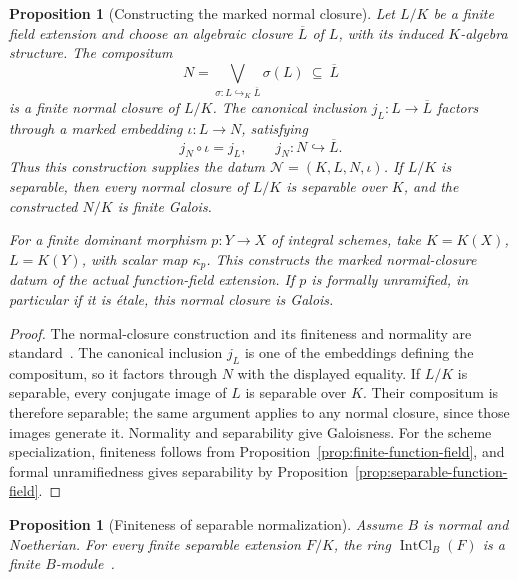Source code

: \documentclass[11pt]{article}
\newtheorem{proposition}[theorem]{Proposition}
\theoremstyle{definition}
\theoremstyle{remark}
\begin{document}
\begin{proposition}[Constructing the marked normal closure]
\label{prop:constructed-normal-closure}
Let \(L/K\) be a finite field extension and choose an algebraic
closure \(\overline L\) of \(L\), with its induced \(K\)-algebra
structure. The compositum
\[
  N=\bigvee_{\sigma:L\hookrightarrow_K\overline L}\sigma(L)
    \ \subseteq\ \overline L
\]
is a finite normal closure of \(L/K\). The canonical inclusion
\(j_L:L\to\overline L\) factors through a marked embedding
\(\iota:L\to N\), satisfying
\[
  j_N\circ\iota=j_L,
  \qquad j_N:N\hookrightarrow\overline L.
\]
Thus this construction supplies the datum
\(\mathcal N=(K,L,N,\iota)\).
If \(L/K\) is separable, then every normal closure of \(L/K\)
is separable over \(K\), and the constructed \(N/K\) is finite
Galois.

For a finite dominant morphism \(p:Y\to X\) of integral schemes,
take \(K=K(X)\), \(L=K(Y)\), with scalar map \(\kappa_p\).
This constructs the marked normal-closure datum of the actual
function-field extension. If \(p\) is formally unramified, in
particular if it is \'{e}tale, this normal closure is Galois.
\end{proposition}

\begin{proof}
The normal-closure construction and its finiteness and normality are
standard~\cite{StacksNormalClosureExistence,StacksFiniteNormalClosure}.
The canonical inclusion \(j_L\) is one of the embeddings defining
the compositum, so it factors through \(N\) with the displayed
equality. If \(L/K\) is separable, every conjugate image of \(L\)
is separable over \(K\). Their compositum is therefore separable;
the same argument applies to any normal closure, since those images
generate it. Normality and separability give Galoisness.
For the scheme specialization, finiteness follows from
Proposition~\ref{prop:finite-function-field}, and formal unramifiedness
gives separability by Proposition~\ref{prop:separable-function-field}.
\end{proof}

\begin{proposition}[Finiteness of separable normalization]
\label{prop:finite-separable-normalization}
Assume \(B\) is normal and Noetherian. For every finite separable
extension \(F/K\), the ring \(\operatorname{IntCl}_B(F)\) is a
finite \(B\)-module~\cite{StacksFiniteSeparableNormalization}.
\end{proposition}
\end{document}
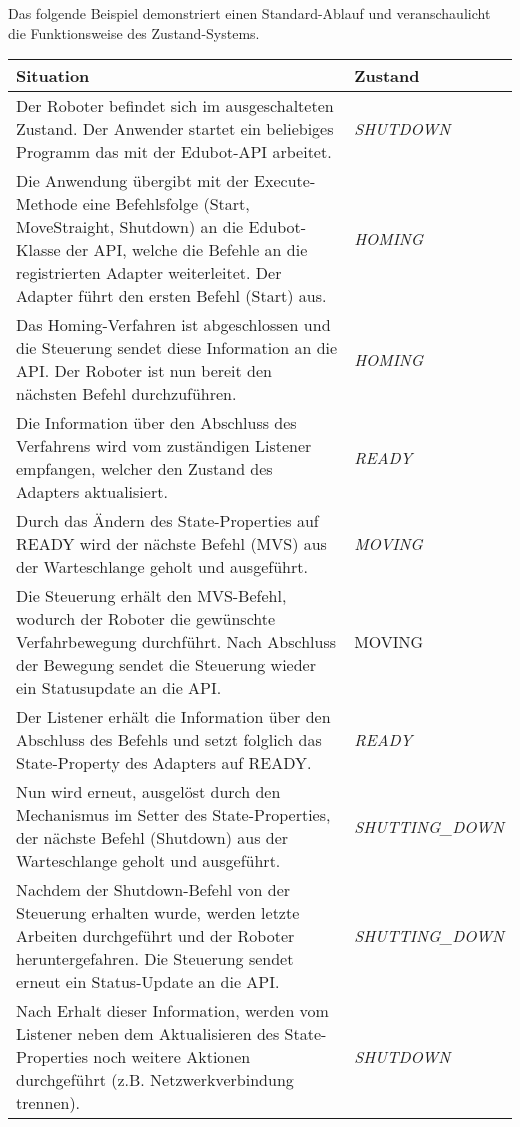 \newpage
Das folgende Beispiel demonstriert einen Standard-Ablauf und veranschaulicht die Funktionsweise des Zustand-Systems.
\newline
\newline
\begin{tabular}{|p{10cm}|p{4cm}|}
\hline \rowcolor{lightgray} \hline
\textbf{Situation} & \textbf{Zustand}\\
\hline
Der Roboter befindet sich im ausgeschalteten Zustand. Der Anwender startet ein beliebiges Programm das mit der Edubot-API arbeitet. & \textit{SHUTDOWN}\\
\hline
Die Anwendung übergibt mit der Execute-Methode eine Befehlsfolge (Start, MoveStraight, Shutdown) an die Edubot-Klasse der API, welche die Befehle an die registrierten Adapter weiterleitet. Der Adapter führt den ersten Befehl (Start) aus. & \textit{HOMING}\\
\hline
Das Homing-Verfahren ist abgeschlossen und die Steuerung sendet diese Information an die API. Der Roboter ist nun bereit den nächsten Befehl durchzuführen. & \textit{HOMING}\\
\hline
Die Information über den Abschluss des Verfahrens wird vom zuständigen Listener empfangen, welcher den Zustand des Adapters aktualisiert. & \textit{READY}\\
\hline
Durch das Ändern des State-Properties auf READY wird der nächste Befehl (MVS) aus der Warteschlange geholt und ausgeführt. & \textit{MOVING}\\
\hline
Die Steuerung erhält den MVS-Befehl, wodurch der Roboter die gewünschte Verfahrbewegung durchführt. Nach Abschluss der Bewegung sendet die Steuerung wieder ein Statusupdate an die API.	 & MOVING\\
\hline
Der Listener erhält die Information über den Abschluss des Befehls und setzt folglich das State-Property des Adapters auf READY. & \textit{READY}\\
\hline
Nun wird erneut, ausgelöst durch den Mechanismus im Setter des State-Properties, der nächste Befehl (Shutdown) aus der Warteschlange geholt und ausgeführt. & \textit{SHUTTING\_DOWN}\\
\hline
Nachdem der Shutdown-Befehl von der Steuerung erhalten wurde, werden letzte Arbeiten durchgeführt und der Roboter heruntergefahren. Die Steuerung sendet erneut ein Status-Update an die API. & \textit{SHUTTING\_DOWN}\\
\hline
Nach Erhalt dieser Information, werden vom Listener neben dem Aktualisieren des State-Properties noch weitere Aktionen durchgeführt (z.B. Netzwerkverbindung trennen). & \textit{SHUTDOWN}\\
\hline
\end{tabular}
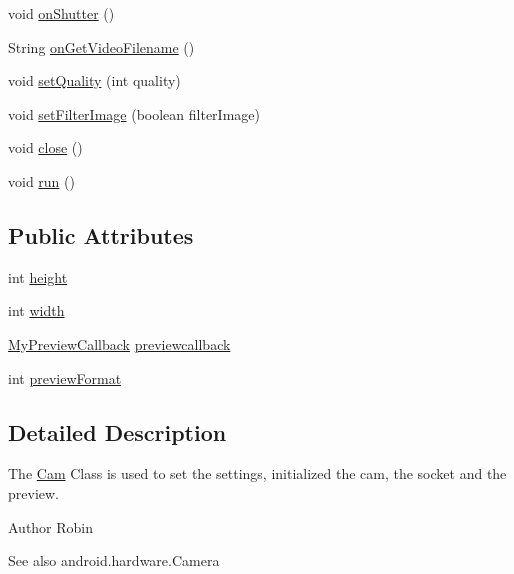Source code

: \begin{DoxyCompactItemize}
\item 
void \hyperlink{classswp_1_1tuilmenau_1_1carduinodroid_1_1controller_1_1_cam_aef536a7a7774a554aff67f70c5edd1de}{on\+Shutter} ()
\item 
String \hyperlink{classswp_1_1tuilmenau_1_1carduinodroid_1_1controller_1_1_cam_a75b628ee85543bcf0a65cacdaa740430}{on\+Get\+Video\+Filename} ()
\item 
void \hyperlink{classswp_1_1tuilmenau_1_1carduinodroid_1_1controller_1_1_cam_a06e60590e27bce234a6a7f1657f18fc0}{set\+Quality} (int quality)
\item 
void \hyperlink{classswp_1_1tuilmenau_1_1carduinodroid_1_1controller_1_1_cam_a07ee3858c299fe36d607870100d002f8}{set\+Filter\+Image} (boolean filter\+Image)
\item 
void \hyperlink{classswp_1_1tuilmenau_1_1carduinodroid_1_1controller_1_1_cam_a690bbb9c9a4a7555c3e439f5b4e1399e}{close} ()
\item 
void \hyperlink{classswp_1_1tuilmenau_1_1carduinodroid_1_1controller_1_1_cam_ab8d692383962618c356c0d52327a348f}{run} ()
\end{DoxyCompactItemize}
\subsection*{Public Attributes}
\begin{DoxyCompactItemize}
\item 
int \hyperlink{classswp_1_1tuilmenau_1_1carduinodroid_1_1controller_1_1_cam_ad1ccac6361b23927ec4b0a3e0bec3136}{height}
\item 
int \hyperlink{classswp_1_1tuilmenau_1_1carduinodroid_1_1controller_1_1_cam_aceeda61bce71daa554b0c126c3da9fbd}{width}
\item 
\hyperlink{classswp_1_1tuilmenau_1_1carduinodroid_1_1controller_1_1_my_preview_callback}{My\+Preview\+Callback} \hyperlink{classswp_1_1tuilmenau_1_1carduinodroid_1_1controller_1_1_cam_a82f8480d3673cfd9ee378542f1b0e4ba}{previewcallback}
\item 
int \hyperlink{classswp_1_1tuilmenau_1_1carduinodroid_1_1controller_1_1_cam_a4d7a39cefe301ecdd373f6457ba998df}{preview\+Format}
\end{DoxyCompactItemize}


\subsection{Detailed Description}
The \hyperlink{classswp_1_1tuilmenau_1_1carduinodroid_1_1controller_1_1_cam}{Cam} Class is used to set the settings, initialized the cam, the socket and the preview. \begin{DoxyAuthor}{Author}
Robin 
\end{DoxyAuthor}
\begin{DoxySeeAlso}{See also}
android.\+hardware.\+Camera 
\end{DoxySeeAlso}


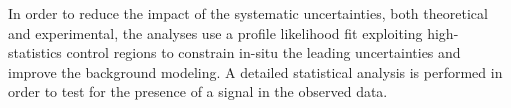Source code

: In order to reduce the impact of the systematic uncertainties, both theoretical and experimental, the analyses use a profile likelihood fit exploiting high-statistics control regions to constrain in-situ the leading uncertainties and improve the background modeling.
A detailed statistical analysis is performed in order to test for the presence of a signal in the observed data.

****

Above are the records; print exactly the lines from the line with "This constructs the" to the line with "extension \(F/K\), the", including both, and nothing else.

This constructs the marked normal-closure datum of the actual
function-field extension. If \(p\) is formally unramified, in
particular if it is \'{e}tale, this normal closure is Galois.
\end{proposition}

\begin{proof}
The normal-closure construction and its finiteness and normality are
standard~\cite{StacksNormalClosureExistence,StacksFiniteNormalClosure}.
The canonical inclusion \(j_L\) is one of the embeddings defining
the compositum, so it factors through \(N\) with the displayed
equality. If \(L/K\) is separable, every conjugate image of \(L\)
is separable over \(K\). Their compositum is therefore separable;
the same argument applies to any normal closure, since those images
generate it. Normality and separability give Galoisness.
For the scheme specialization, finiteness follows from
Proposition~\ref{prop:finite-function-field}, and formal unramifiedness
gives separability by Proposition~\ref{prop:separable-function-field}.
\end{proof}

\begin{proposition}[Finiteness of separable normalization]
\label{prop:finite-separable-normalization}
Assume \(B\) is normal and Noetherian. For every finite separable
extension \(F/K\), the ring \(\operatorname{IntCl}_B(F)\) is a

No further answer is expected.